学びて思わざれば則(すなわ)ち罔(くら)し。思いて学ばざれば則ち殆(あやう)し。
論語
この言葉は、孔子の『論語』の「為政篇」に収められています。『論語』は孔子と彼の弟子たちの対話や言行録をまとめたもので、儒教の基本テキストとして中国古代から広く読まれてきました。
孔子は紀元前551年から紀元前479年にかけて生き、倫理、政治、教育に関する思想を説きました。
学びて思わざれば則ち罔し
学びて(学び)
知識を学ぶこと、勉強することを意味します。孔子にとって「学ぶ」とは単に知識を得るだけでなく、先人の教えや歴史から学ぶことも含まれます。
思わざれば(思わないなら)
学んだ知識を深く考えたり、内省したりしないことを指します。
則ち罔し(即ち暗し)
これは、物事の本質がわからない、迷う、理解できないという意味です。
学んだことをただ受け入れるだけで、自分で考えたり反省したりしないと、学んだことが身につかず、結局は何も理解できない状態になります。
孔子は、知識を得るだけで満足するのではなく、それを自分の中でしっかりと消化し、理解するために考えることが重要だと強調しています。
思いて学ばざれば則ち殆し
思いて(思って)
考えること、思索することを意味します。
学ばざれば(学ばないなら)
新しい知識を得ようとしないことを指します。
則ち殆し(即ち危し)
危険である、誤った結論に至るという意味です。
考えるだけで新しい知識を得ようとしないと、自分の中で正しい判断ができなくなり、誤解や誤った結論に至る危険性があります。考えることは重要ですが、それだけでは不十分であり、継続的な学びによって正しい情報や視点を得ることが必要です。
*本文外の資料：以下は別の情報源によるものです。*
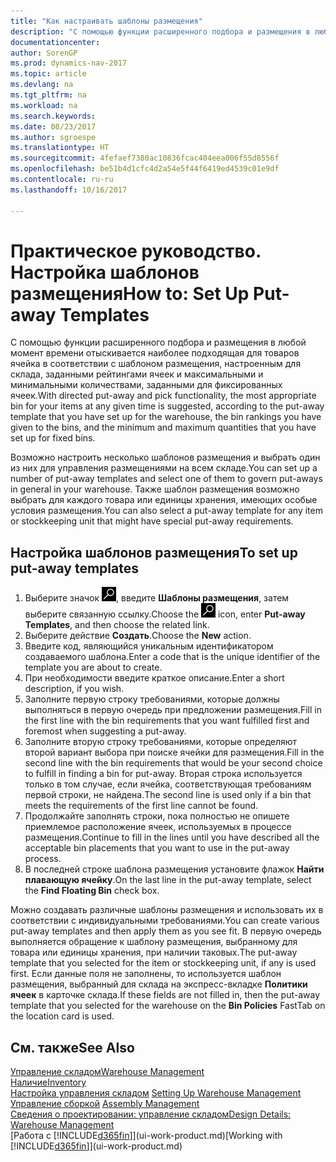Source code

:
 ```yaml
---
title: "Как настраивать шаблоны размещения"
description: "С помощью функции расширенного подбора и размещения в любой момент времени отыскивается наиболее подходящая для товаров ячейка в соответствии с шаблоном размещения, настроенным для склада, заданными рейтингами ячеек и максимальными и минимальными количествами, заданными для фиксированных ячеек."
documentationcenter: 
author: SorenGP
ms.prod: dynamics-nav-2017
ms.topic: article
ms.devlang: na
ms.tgt_pltfrm: na
ms.workload: na
ms.search.keywords: 
ms.date: 08/23/2017
ms.author: sgroespe
ms.translationtype: HT
ms.sourcegitcommit: 4fefaef7380ac10836fcac404eea006f55d8556f
ms.openlocfilehash: be51b4d1cfc4d2a54e5f44f6419ed4539c01e9df
ms.contentlocale: ru-ru
ms.lasthandoff: 10/16/2017

---
```

# <a name="how-to-set-up-put-away-templates"></a><span data-ttu-id="78539-103">Практическое руководство. Настройка шаблонов размещения</span><span class="sxs-lookup"><span data-stu-id="78539-103">How to: Set Up Put-away Templates</span></span>
<span data-ttu-id="78539-104">С помощью функции расширенного подбора и размещения в любой момент времени отыскивается наиболее подходящая для товаров ячейка в соответствии с шаблоном размещения, настроенным для склада, заданными рейтингами ячеек и максимальными и минимальными количествами, заданными для фиксированных ячеек.</span><span class="sxs-lookup"><span data-stu-id="78539-104">With directed put-away and pick functionality, the most appropriate bin for your items at any given time is suggested, according to the put-away template that you have set up for the warehouse, the bin rankings you have given to the bins, and the minimum and maximum quantities that you have set up for fixed bins.</span></span>  

<span data-ttu-id="78539-105">Возможно настроить несколько шаблонов размещения и выбрать один из них для управления размещениями на всем складе.</span><span class="sxs-lookup"><span data-stu-id="78539-105">You can set up a number of put-away templates and select one of them to govern put-aways in general in your warehouse.</span></span> <span data-ttu-id="78539-106">Также шаблон размещения возможно выбрать для каждого товара или единицы хранения, имеющих особые условия размещения.</span><span class="sxs-lookup"><span data-stu-id="78539-106">You can also select a put-away template for any item or stockkeeping unit that might have special put-away requirements.</span></span>  

## <a name="to-set-up-put-away-templates"></a><span data-ttu-id="78539-107">Настройка шаблонов размещения</span><span class="sxs-lookup"><span data-stu-id="78539-107">To set up put-away templates</span></span>  
1.  <span data-ttu-id="78539-108">Выберите значок ![Поиск страницы или отчета](media/ui-search/search_small.png "Значок поиска страницы или отчета"), введите **Шаблоны размещения**, затем выберите связанную ссылку.</span><span class="sxs-lookup"><span data-stu-id="78539-108">Choose the ![Search for Page or Report](media/ui-search/search_small.png "Search for Page or Report icon") icon, enter **Put-away Templates**, and then choose the related link.</span></span>  
2.  <span data-ttu-id="78539-109">Выберите действие **Создать**.</span><span class="sxs-lookup"><span data-stu-id="78539-109">Choose the **New** action.</span></span>  
3.  <span data-ttu-id="78539-110">Введите код, являющийся уникальным идентификатором создаваемого шаблона.</span><span class="sxs-lookup"><span data-stu-id="78539-110">Enter a code that is the unique identifier of the template you are about to create.</span></span>  
4.  <span data-ttu-id="78539-111">При необходимости введите краткое описание.</span><span class="sxs-lookup"><span data-stu-id="78539-111">Enter a short description, if you wish.</span></span>  
5.  <span data-ttu-id="78539-112">Заполните первую строку требованиями, которые должны выполняться в первую очередь при предложении размещения.</span><span class="sxs-lookup"><span data-stu-id="78539-112">Fill in the first line with the bin requirements that you want fulfilled first and foremost when suggesting a put-away.</span></span>  
6.  <span data-ttu-id="78539-113">Заполните вторую строку требованиями, которые определяют второй вариант выбора при поиске ячейки для размещения.</span><span class="sxs-lookup"><span data-stu-id="78539-113">Fill in the second line with the bin requirements that would be your second choice to fulfill in finding a bin for put-away.</span></span> <span data-ttu-id="78539-114">Вторая строка используется только в том случае, если ячейка, соответствующая требованиям первой строки, не найдена.</span><span class="sxs-lookup"><span data-stu-id="78539-114">The second line is used only if a bin that meets the requirements of the first line cannot be found.</span></span>  
7.  <span data-ttu-id="78539-115">Продолжайте заполнять строки, пока полностью не опишете приемлемое расположение ячеек, используемых в процессе размещения.</span><span class="sxs-lookup"><span data-stu-id="78539-115">Continue to fill in the lines until you have described all the acceptable bin placements that you want to use in the put-away process.</span></span>  
8.  <span data-ttu-id="78539-116">В последней строке шаблона размещения установите флажок **Найти плавающую ячейку**.</span><span class="sxs-lookup"><span data-stu-id="78539-116">On the last line in the put-away template, select the **Find Floating Bin** check box.</span></span>  

<span data-ttu-id="78539-117">Можно создавать различные шаблоны размещения и использовать их в соответствии с индивидуальными требованиями.</span><span class="sxs-lookup"><span data-stu-id="78539-117">You can create various put-away templates and then apply them as you see fit.</span></span> <span data-ttu-id="78539-118">В первую очередь выполняется обращение к шаблону размещения, выбранному для товара или единицы хранения, при наличии таковых.</span><span class="sxs-lookup"><span data-stu-id="78539-118">The put-away template that you selected for the item or stockkeeping unit, if any is used first.</span></span> <span data-ttu-id="78539-119">Если данные поля не заполнены, то используется шаблон размещения, выбранный для склада на экспресс-вкладке **Политики ячеек** в карточке склада.</span><span class="sxs-lookup"><span data-stu-id="78539-119">If these fields are not filled in, then the put-away template that you selected for the warehouse on the **Bin Policies** FastTab on the location card is used.</span></span>  

## <a name="see-also"></a><span data-ttu-id="78539-120">См. также</span><span class="sxs-lookup"><span data-stu-id="78539-120">See Also</span></span>  
[<span data-ttu-id="78539-121">Управление складом</span><span class="sxs-lookup"><span data-stu-id="78539-121">Warehouse Management</span></span>](warehouse-manage-warehouse.md)  
[<span data-ttu-id="78539-122">Наличие</span><span class="sxs-lookup"><span data-stu-id="78539-122">Inventory</span></span>](inventory-manage-inventory.md)  
<span data-ttu-id="78539-123">[Настройка управления складом](warehouse-setup-warehouse.md)   </span><span class="sxs-lookup"><span data-stu-id="78539-123">[Setting Up Warehouse Management](warehouse-setup-warehouse.md)   </span></span>  
<span data-ttu-id="78539-124">[Управление сборкой](assembly-assemble-items.md)  </span><span class="sxs-lookup"><span data-stu-id="78539-124">[Assembly Management](assembly-assemble-items.md)  </span></span>  
[<span data-ttu-id="78539-125">Сведения о проектировании: управление складом</span><span class="sxs-lookup"><span data-stu-id="78539-125">Design Details: Warehouse Management</span></span>](design-details-warehouse-management.md)  
<span data-ttu-id="78539-126">[Работа с [!INCLUDE[d365fin](includes/d365fin_md.md)]](ui-work-product.md)</span><span class="sxs-lookup"><span data-stu-id="78539-126">[Working with [!INCLUDE[d365fin](includes/d365fin_md.md)]](ui-work-product.md)</span></span>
この言葉は、儒教の教育理念の基本でもあり、学びと自己反省のバランスの重要性を強調しています。
孔子は、ただ単に知識を吸収するのではなく、それを自分の経験や思考を通じて内面化し、実践できる知恵に変えることを目指していました。
この言葉には、学びと考えのバランスを保つことがいかに重要かを教えています。孔子は、このバランスを保つことで初めて真の知恵と理解が得られ、誤った判断や行動を避けることができると説いています。